İnsanların önyargıları çok güçlüdür. Her ne kadar onları yıkmak istesek de, gördüğümüz imajlar istemeden de olsa bir önyargı geliştirmemize sebep olabilir. Beynimizdeki limbik sistem bu önyargıları yanılsamalar şeklinde alır. Beyindeki bir sorun da fregoli sendromu geliştirir.  Bu nörolojik hastalık son derece güçlü etkilere sahiptir. Durum hem fiziksel hem ruhsal rahatsızlıktan kaynaklanır.

Öte yandan uzman nörologlar, amigdala ve yüz tanımlama sistemlerindeki hasarlar sebebiyle fregoli sendromu oluşumu arasında bir bağlantı olduğunu dile getirmektedir. Lezyonlar fregoli sendromu geliştirmekte, uzun süreli bellekler hasar görerek kişilerin nesneleri ve insanları akıllarında tutmalarını neredeyse imkânsız kılmaktadır. Böylece bir nörolojik hastalık olan Fregoli Sendromu sahneye çıkmakta ve insanın hayatını zehir etmektedir.

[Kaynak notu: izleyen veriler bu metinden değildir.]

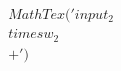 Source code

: \documentclass[preview]{standalone}
\begin{document}
\begin{align*}
MathTex('input _ 2  \\times  w _ 2 \\ +')
\end{align*}
\end{document}
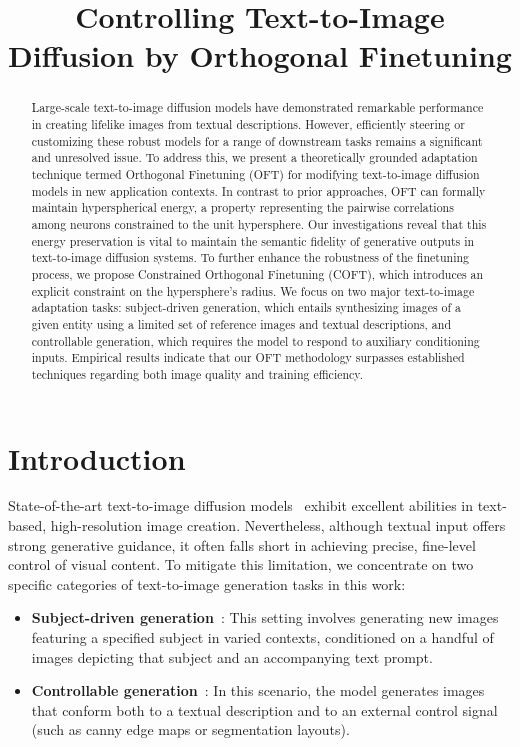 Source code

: \title{Controlling Text-to-Image Diffusion by Orthogonal Finetuning}

\begin{abstract}
Large-scale text-to-image diffusion models have demonstrated remarkable performance in creating lifelike images from textual descriptions. However, efficiently steering or customizing these robust models for a range of downstream tasks remains a significant and unresolved issue. To address this, we present a theoretically grounded adaptation technique termed Orthogonal Finetuning (OFT) for modifying text-to-image diffusion models in new application contexts. In contrast to prior approaches, OFT can formally maintain hyperspherical energy, a property representing the pairwise correlations among neurons constrained to the unit hypersphere. Our investigations reveal that this energy preservation is vital to maintain the semantic fidelity of generative outputs in text-to-image diffusion systems. To further enhance the robustness of the finetuning process, we propose Constrained Orthogonal Finetuning (COFT), which introduces an explicit constraint on the hypersphere’s radius. We focus on two major text-to-image adaptation tasks: subject-driven generation, which entails synthesizing images of a given entity using a limited set of reference images and textual descriptions, and controllable generation, which requires the model to respond to auxiliary conditioning inputs. Empirical results indicate that our OFT methodology surpasses established techniques regarding both image quality and training efficiency.
\end{abstract}

\section{Introduction}

State-of-the-art text-to-image diffusion models~\cite{saharia2022photorealistic,ramesh2022hierarchical,rombach2022high} exhibit excellent abilities in text-based, high-resolution image creation. Nevertheless, although textual input offers strong generative guidance, it often falls short in achieving precise, fine-level control of visual content. To mitigate this limitation, we concentrate on two specific categories of text-to-image generation tasks in this work:

\begin{itemize}[leftmargin=*,nosep]

    \item \textbf{Subject-driven generation}~\cite{ruiz2023dreambooth}: This setting involves generating new images featuring a specified subject in varied contexts, conditioned on a handful of images depicting that subject and an accompanying text prompt.
    \item \textbf{Controllable generation}~\cite{zhang2023adding,mou2023t2i}: In this scenario, the model generates images that conform both to a textual description and to an external control signal (such as canny edge maps or segmentation layouts).
\end{itemize}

Capragas sendromu Fregoli sendromuna benzerlik gösterse de aslında aralarında farklar bulunmaktadır.

Tedavi: Uzun yıllar öncesinde teşhis edilmiş olmasına karşın, az sayıda kişide görülmesi ve bu sendromdan mustarip olan kişilerin pek fazla ortaya çıkmaması olası tedavi yöntemlerini kısıtlayan unsurlar olsa da bazı tedaviler uygulanmaktadır. Fregoli Sendromu/ nörolojik hastalık

 



DEPERSONALİZASYON. RUH HASTALIĞI. ‘’BU BEN DEĞİLİM.’’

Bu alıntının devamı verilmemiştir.